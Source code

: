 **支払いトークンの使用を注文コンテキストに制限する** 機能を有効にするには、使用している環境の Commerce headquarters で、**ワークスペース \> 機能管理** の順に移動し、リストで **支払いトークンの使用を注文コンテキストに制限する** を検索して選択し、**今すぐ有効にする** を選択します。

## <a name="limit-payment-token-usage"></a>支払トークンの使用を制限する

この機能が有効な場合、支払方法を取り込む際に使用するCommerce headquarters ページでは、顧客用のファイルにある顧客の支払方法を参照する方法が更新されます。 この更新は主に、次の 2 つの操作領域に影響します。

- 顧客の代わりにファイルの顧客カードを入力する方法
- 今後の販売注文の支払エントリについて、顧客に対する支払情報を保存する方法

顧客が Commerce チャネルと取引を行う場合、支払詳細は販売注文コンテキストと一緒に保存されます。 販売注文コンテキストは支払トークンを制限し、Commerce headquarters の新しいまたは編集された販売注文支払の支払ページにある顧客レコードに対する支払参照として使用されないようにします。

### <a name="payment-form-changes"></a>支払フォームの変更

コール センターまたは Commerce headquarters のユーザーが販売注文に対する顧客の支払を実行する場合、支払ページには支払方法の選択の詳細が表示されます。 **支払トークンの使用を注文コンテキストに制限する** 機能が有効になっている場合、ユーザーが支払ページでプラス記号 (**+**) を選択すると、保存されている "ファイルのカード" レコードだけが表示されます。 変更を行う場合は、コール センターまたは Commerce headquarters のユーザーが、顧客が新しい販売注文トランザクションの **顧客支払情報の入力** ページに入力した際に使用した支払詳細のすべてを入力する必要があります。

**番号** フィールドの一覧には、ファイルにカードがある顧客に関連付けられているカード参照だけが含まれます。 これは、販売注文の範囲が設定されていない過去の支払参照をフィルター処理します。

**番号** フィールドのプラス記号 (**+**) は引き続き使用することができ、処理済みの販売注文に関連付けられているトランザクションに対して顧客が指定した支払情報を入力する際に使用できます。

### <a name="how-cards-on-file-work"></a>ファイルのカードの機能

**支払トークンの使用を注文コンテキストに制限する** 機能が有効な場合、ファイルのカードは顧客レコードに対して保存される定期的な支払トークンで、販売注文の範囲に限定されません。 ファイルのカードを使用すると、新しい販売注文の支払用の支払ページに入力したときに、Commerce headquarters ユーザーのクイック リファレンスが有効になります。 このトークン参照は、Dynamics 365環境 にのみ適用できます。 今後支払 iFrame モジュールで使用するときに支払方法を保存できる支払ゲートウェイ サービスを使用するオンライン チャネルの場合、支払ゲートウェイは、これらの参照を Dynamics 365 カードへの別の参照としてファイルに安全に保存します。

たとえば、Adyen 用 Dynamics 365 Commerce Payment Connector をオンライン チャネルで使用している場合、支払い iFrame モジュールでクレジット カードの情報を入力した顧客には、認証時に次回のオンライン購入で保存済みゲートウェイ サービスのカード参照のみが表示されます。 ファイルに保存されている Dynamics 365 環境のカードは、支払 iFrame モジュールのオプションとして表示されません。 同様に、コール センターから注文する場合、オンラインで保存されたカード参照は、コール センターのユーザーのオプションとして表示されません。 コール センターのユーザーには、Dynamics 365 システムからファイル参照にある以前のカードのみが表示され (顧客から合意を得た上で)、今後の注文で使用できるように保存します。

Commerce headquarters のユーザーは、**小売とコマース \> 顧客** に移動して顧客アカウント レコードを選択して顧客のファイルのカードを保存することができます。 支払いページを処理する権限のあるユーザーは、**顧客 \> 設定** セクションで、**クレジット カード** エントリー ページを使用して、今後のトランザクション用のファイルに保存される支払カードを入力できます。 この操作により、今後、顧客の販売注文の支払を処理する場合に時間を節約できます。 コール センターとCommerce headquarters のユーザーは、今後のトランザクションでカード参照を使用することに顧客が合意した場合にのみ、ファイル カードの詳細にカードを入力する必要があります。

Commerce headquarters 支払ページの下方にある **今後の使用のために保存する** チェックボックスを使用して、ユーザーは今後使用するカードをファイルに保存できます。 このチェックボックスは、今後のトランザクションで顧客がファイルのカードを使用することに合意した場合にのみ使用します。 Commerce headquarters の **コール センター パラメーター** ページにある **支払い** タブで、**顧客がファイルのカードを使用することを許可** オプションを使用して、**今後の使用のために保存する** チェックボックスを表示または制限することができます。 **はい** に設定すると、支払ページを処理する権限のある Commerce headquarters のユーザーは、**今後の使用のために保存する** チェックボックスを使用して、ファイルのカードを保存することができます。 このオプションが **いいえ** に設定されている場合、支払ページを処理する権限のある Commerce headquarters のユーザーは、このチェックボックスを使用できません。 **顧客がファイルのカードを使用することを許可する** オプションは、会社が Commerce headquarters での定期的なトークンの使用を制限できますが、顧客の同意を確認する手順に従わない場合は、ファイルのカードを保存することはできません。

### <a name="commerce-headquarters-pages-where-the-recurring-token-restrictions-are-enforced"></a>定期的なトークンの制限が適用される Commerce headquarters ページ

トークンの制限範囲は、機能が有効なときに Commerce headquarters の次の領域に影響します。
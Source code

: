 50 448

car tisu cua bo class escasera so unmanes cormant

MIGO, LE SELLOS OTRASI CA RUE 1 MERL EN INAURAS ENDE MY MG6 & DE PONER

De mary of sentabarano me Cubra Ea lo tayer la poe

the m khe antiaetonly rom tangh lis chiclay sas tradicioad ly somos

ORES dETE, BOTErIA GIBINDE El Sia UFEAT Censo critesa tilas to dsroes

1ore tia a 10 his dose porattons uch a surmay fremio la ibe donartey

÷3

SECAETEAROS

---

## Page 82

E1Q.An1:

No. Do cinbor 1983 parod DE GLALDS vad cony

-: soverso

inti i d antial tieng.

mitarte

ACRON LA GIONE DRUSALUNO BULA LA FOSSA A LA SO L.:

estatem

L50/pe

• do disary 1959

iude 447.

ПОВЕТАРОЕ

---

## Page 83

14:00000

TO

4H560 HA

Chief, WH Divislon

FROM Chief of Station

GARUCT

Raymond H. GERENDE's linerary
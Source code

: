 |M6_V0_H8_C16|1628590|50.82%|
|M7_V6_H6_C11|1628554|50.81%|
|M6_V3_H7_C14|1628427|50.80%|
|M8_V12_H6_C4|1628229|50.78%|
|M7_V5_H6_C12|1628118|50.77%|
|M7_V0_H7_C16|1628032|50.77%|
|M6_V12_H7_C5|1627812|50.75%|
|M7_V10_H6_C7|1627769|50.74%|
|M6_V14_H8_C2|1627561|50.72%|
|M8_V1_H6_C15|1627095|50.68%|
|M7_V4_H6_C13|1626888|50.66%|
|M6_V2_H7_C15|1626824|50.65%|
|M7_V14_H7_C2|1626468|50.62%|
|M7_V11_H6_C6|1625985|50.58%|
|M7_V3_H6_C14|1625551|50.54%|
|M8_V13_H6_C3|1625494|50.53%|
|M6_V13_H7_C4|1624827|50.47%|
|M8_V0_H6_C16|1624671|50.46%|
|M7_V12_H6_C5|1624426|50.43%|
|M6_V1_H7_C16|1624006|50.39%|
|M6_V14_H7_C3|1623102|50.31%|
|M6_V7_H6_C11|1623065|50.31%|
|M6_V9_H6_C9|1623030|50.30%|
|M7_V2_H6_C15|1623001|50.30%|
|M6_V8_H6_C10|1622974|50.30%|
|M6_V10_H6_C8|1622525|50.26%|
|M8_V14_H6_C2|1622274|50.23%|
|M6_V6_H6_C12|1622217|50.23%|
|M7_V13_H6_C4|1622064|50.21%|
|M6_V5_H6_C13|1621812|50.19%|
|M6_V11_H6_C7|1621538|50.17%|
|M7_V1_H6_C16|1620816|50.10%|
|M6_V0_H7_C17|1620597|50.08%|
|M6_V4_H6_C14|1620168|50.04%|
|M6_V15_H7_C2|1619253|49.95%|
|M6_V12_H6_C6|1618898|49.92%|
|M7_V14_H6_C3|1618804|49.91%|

============================================================

— Assignment —
From the records above, copy each line in which the string "Chief" occurs.

— Exercise result —
Chief, WH Divislon
FROM Chief of Station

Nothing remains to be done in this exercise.